WHAT IS EXPECTED → Restate exactly the lines of the entries below, beginning with the first and ending with the line that holds "If a support". Pictures are not copied.

SOURCE RECORDS →
================================

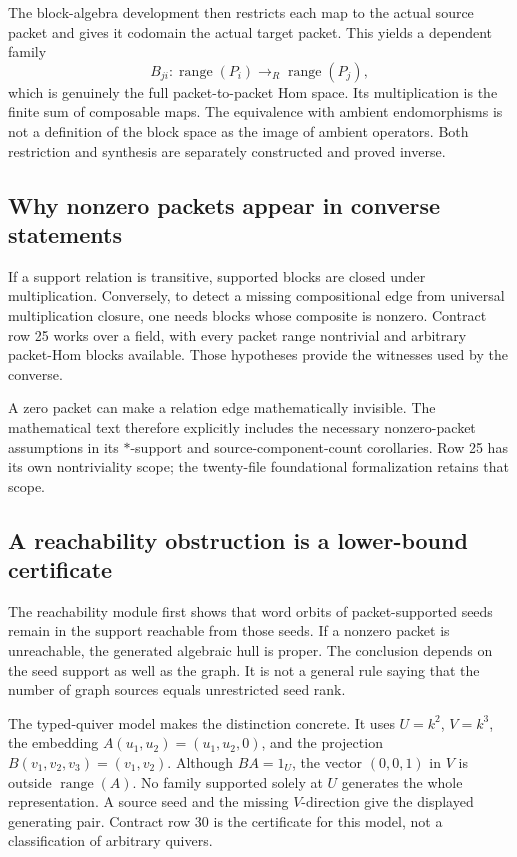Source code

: \documentclass[11pt,a4paper]{article}
\begin{document}
The block-algebra development then restricts each map to the actual source packet and gives it codomain the actual target packet. This yields a dependent family
\[
B_{ji}:\operatorname{range}(P_i)\longrightarrow_R\operatorname{range}(P_j),
\]
which is genuinely the full packet-to-packet Hom space. Its multiplication is the finite sum of composable maps. The equivalence with ambient endomorphisms is not a definition of the block space as the image of ambient operators. Both restriction and synthesis are separately constructed and proved inverse.

\subsection{Why nonzero packets appear in converse statements}

If a support relation is transitive, supported blocks are closed under multiplication. Conversely, to detect a missing compositional edge from universal multiplication closure, one needs blocks whose composite is nonzero. Contract row 25 works over a field, with every packet range nontrivial and arbitrary packet-Hom blocks available. Those hypotheses provide the witnesses used by the converse.

A zero packet can make a relation edge mathematically invisible. The mathematical text therefore explicitly includes the necessary nonzero-packet assumptions in its $*$-support and source-component-count corollaries. Row 25 has its own nontriviality scope; the twenty-file foundational formalization retains that scope.

\subsection{A reachability obstruction is a lower-bound certificate}

The reachability module first shows that word orbits of packet-supported seeds remain in the support reachable from those seeds. If a nonzero packet is unreachable, the generated algebraic hull is proper. The conclusion depends on the seed support as well as the graph. It is not a general rule saying that the number of graph sources equals unrestricted seed rank.

The typed-quiver model makes the distinction concrete. It uses $U=k^2$, $V=k^3$, the embedding
$A(u_1,u_2)=(u_1,u_2,0)$, and the projection $B(v_1,v_2,v_3)=(v_1,v_2)$. Although $BA=1_U$, the vector $(0,0,1)$ in $V$ is outside $\operatorname{range}(A)$. No family supported solely at $U$ generates the whole representation. A source seed and the missing $V$-direction give the displayed generating pair. Contract row 30 is the certificate for this model, not a classification of arbitrary quivers.
\end{document}
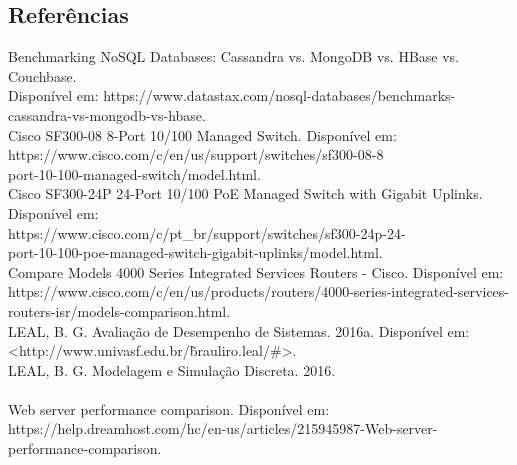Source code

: \begin{center}
    \chapter*{Referências}
\end{center}

\noindent Benchmarking NoSQL Databases: Cassandra vs. MongoDB vs. HBase vs. Couchbase. 
\\ Disponível em: https://www.datastax.com/nosql-databases/benchmarks-cassandra-vs-mongodb-vs-hbase.
\\

\noindent Cisco SF300-08 8-Port 10/100 Managed Switch. Disponível em: 
\\ https://www.cisco.com/c/en/us/support/switches/sf300-08-8
\\ \-port-10-100-managed-switch/model.html.
\\

\noindent Cisco SF300-24P 24-Port 10/100 PoE Managed Switch with Gigabit Uplinks. Disponível em:
\\ https://www.cisco.com/c/pt\_br/support/switches/sf300-24p-24-
\\ port-10-100-poe-managed-switch-gigabit-uplinks/model.html.
\\

\noindent Compare Models 4000 Series Integrated Services Routers - Cisco. Disponível em:
\\ https://www.cisco.com/c/en/us/products/routers/4000-series-integrated-services-routers-isr/models-comparison.html.
\\

\noindent LEAL, B. G. Avaliação de Desempenho de Sistemas. 2016a. Disponível em: 
\\ <http://www.univasf.edu.br/\~brauliro.leal/\#>.
\\

\noindent LEAL, B. G. Modelagem e Simulação Discreta. 2016.
\\
\\

\noindent Web server performance comparison. Disponível em:
\\ https://help.dreamhost.com/hc/en-us/articles/215945987-Web-server-performance-comparison.


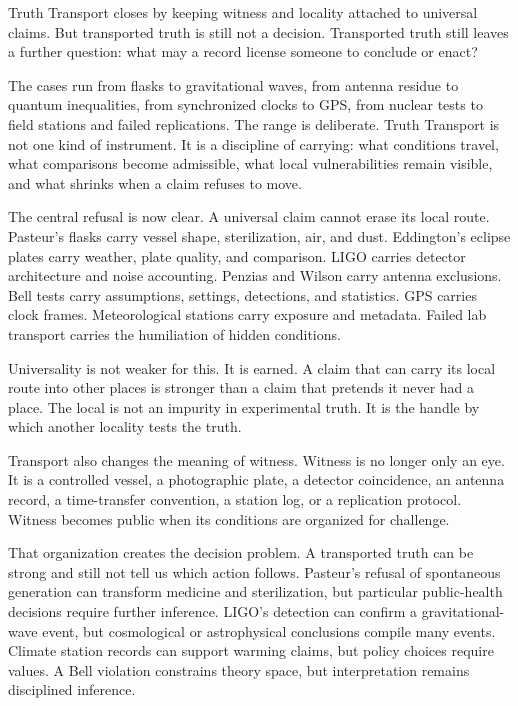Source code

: \begin{movementclose}
Truth Transport closes by keeping witness and locality attached to
universal claims. But transported truth is still not a decision.
Transported truth still leaves a further question: what may a record
license someone to conclude or enact?

The cases run from flasks to gravitational waves, from antenna residue
to quantum inequalities, from synchronized clocks to GPS, from nuclear
tests to field stations and failed replications. The range is
deliberate. Truth Transport is not one kind of instrument. It is a
discipline of carrying: what conditions travel, what comparisons become
admissible, what local vulnerabilities remain visible, and what shrinks
when a claim refuses to move.

The central refusal is now clear. A universal claim cannot erase its
local route. Pasteur's flasks carry vessel shape, sterilization, air,
and dust. Eddington's eclipse plates carry weather, plate quality, and
comparison. LIGO carries detector architecture and noise accounting.
Penzias and Wilson carry antenna exclusions. Bell tests carry
assumptions, settings, detections, and statistics. GPS carries clock
frames. Meteorological stations carry exposure and metadata. Failed lab
transport carries the humiliation of hidden conditions.

Universality is not weaker for this. It is earned. A claim that can
carry its local route into other places is stronger than a claim that
pretends it never had a place. The local is not an impurity in
experimental truth. It is the handle by which another locality tests the
truth.

Transport also changes the meaning of witness. Witness is no longer only
an eye. It is a controlled vessel, a photographic plate, a detector
coincidence, an antenna record, a time-transfer convention, a station
log, or a replication protocol. Witness becomes public when its
conditions are organized for challenge.

That organization creates the decision problem. A transported truth can
be strong and still not tell us which action follows. Pasteur's refusal of
spontaneous generation can transform medicine and sterilization, but
particular public-health decisions require further inference. LIGO's
detection can confirm a gravitational-wave event, but cosmological or
astrophysical conclusions compile many events. Climate station records
can support warming claims, but policy choices require values. A Bell
violation constrains theory space, but interpretation remains
disciplined inference.


\end{movementclose}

================================

FINISHED EXERCISE →
Source code

: \documentclass[11pt,a4paper]{article}
\begin{document}
The block-algebra development then restricts each map to the actual source packet and gives it codomain the actual target packet. This yields a dependent family
\[
B_{ji}:\operatorname{range}(P_i)\longrightarrow_R\operatorname{range}(P_j),
\]
which is genuinely the full packet-to-packet Hom space. Its multiplication is the finite sum of composable maps. The equivalence with ambient endomorphisms is not a definition of the block space as the image of ambient operators. Both restriction and synthesis are separately constructed and proved inverse.

\subsection{Why nonzero packets appear in converse statements}

If a support relation is transitive, supported blocks are closed under multiplication. Conversely, to detect a missing compositional edge from universal multiplication closure, one needs blocks whose composite is nonzero. Contract row 25 works over a field, with every packet range nontrivial and arbitrary packet-Hom blocks available. Those hypotheses provide the witnesses used by the converse.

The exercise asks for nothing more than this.